Start of Block
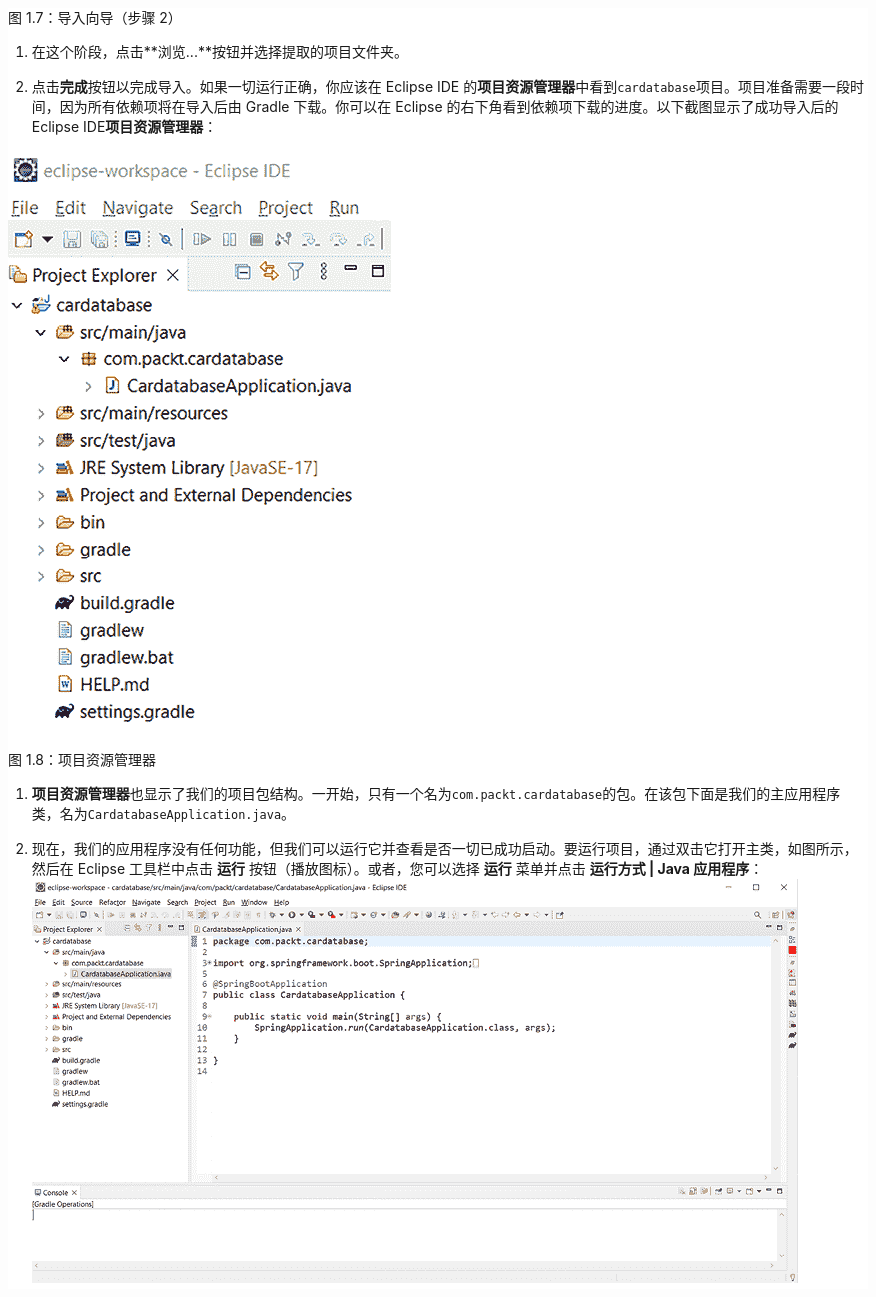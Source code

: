 图 1.7：导入向导（步骤 2）

1.  在这个阶段，点击**浏览...**按钮并选择提取的项目文件夹。

1.  点击**完成**按钮以完成导入。如果一切运行正确，你应该在 Eclipse IDE 的**项目资源管理器**中看到`cardatabase`项目。项目准备需要一段时间，因为所有依赖项将在导入后由 Gradle 下载。你可以在 Eclipse 的右下角看到依赖项下载的进度。以下截图显示了成功导入后的 Eclipse IDE**项目资源管理器**：

![](img/B19818_01_08.png)

图 1.8：项目资源管理器

1.  **项目资源管理器**也显示了我们的项目包结构。一开始，只有一个名为`com.packt.cardatabase`的包。在该包下面是我们的主应用程序类，名为`CardatabaseApplication.java`。

1.  现在，我们的应用程序没有任何功能，但我们可以运行它并查看是否一切已成功启动。要运行项目，通过双击它打开主类，如图所示，然后在 Eclipse 工具栏中点击 **运行** 按钮（播放图标）。或者，您可以选择 **运行** 菜单并点击 **运行方式 | Java 应用程序**：![](img/B19818_01_09.png)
End of Block
Which of the lines in the data hold the string "Eclipse"? Report each of them by copying it.

1.  点击**完成**按钮以完成导入。如果一切运行正确，你应该在 Eclipse IDE 的**项目资源管理器**中看到`cardatabase`项目。项目准备需要一段时间，因为所有依赖项将在导入后由 Gradle 下载。你可以在 Eclipse 的右下角看到依赖项下载的进度。以下截图显示了成功导入后的 Eclipse IDE**项目资源管理器**：
1.  现在，我们的应用程序没有任何功能，但我们可以运行它并查看是否一切已成功启动。要运行项目，通过双击它打开主类，如图所示，然后在 Eclipse 工具栏中点击 **运行** 按钮（播放图标）。或者，您可以选择 **运行** 菜单并点击 **运行方式 | Java 应用程序**：![](img/B19818_01_09.png)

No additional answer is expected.